Statistics Canada has released a report entitled Workers’ experiences of inappropriate sexualized behaviours, sexual assault and gender‑based discrimination in the Canadian provinces, 2020 in August 2021. The study confirms that both male and female workers continue to experience sexual harassment at work at unacceptable levels. In fact there has been little to no improvement for women or men since 2017, particularly those who work in the health, sales and services sectors.

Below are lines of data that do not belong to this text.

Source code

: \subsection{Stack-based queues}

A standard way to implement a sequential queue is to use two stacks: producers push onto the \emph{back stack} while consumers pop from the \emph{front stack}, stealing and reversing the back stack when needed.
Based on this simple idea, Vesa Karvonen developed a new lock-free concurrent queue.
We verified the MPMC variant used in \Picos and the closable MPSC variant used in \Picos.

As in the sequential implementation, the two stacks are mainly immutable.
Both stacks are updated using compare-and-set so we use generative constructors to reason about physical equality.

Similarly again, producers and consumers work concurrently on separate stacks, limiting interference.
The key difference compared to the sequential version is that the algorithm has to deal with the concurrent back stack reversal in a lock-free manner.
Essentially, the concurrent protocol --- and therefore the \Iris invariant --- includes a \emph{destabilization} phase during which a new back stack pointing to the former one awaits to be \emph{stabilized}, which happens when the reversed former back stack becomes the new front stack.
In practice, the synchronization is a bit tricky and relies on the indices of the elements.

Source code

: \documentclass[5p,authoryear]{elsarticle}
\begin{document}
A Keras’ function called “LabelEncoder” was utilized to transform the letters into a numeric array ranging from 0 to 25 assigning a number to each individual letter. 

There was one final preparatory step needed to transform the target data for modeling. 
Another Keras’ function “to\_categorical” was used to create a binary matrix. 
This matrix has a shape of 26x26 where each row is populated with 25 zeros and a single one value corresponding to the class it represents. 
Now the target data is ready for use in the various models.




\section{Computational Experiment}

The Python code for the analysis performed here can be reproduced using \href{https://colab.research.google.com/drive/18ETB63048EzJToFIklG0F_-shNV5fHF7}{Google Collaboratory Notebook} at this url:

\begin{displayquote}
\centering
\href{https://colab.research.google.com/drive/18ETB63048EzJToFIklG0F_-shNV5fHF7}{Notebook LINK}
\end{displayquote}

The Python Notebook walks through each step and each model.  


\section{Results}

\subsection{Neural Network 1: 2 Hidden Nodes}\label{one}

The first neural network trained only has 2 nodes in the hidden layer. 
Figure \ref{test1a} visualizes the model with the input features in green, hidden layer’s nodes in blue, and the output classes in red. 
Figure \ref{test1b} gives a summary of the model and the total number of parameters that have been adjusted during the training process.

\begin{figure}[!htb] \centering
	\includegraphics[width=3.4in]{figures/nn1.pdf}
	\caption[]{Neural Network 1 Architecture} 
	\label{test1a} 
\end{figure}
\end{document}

An interesting statistic from this study is that one in three women polled (32%) who works in a service or sales environment reported experiencing inappropriate sexualized behaviours in the past year and over half (52%) of these women were harassed by a client or customer. People who experience sexual harassment continue to be reticent to report their experience to a supervisor or someone in authority because they are embarrassed, fear that this will have an adverse effect on their careers and/or that they won’t be believed.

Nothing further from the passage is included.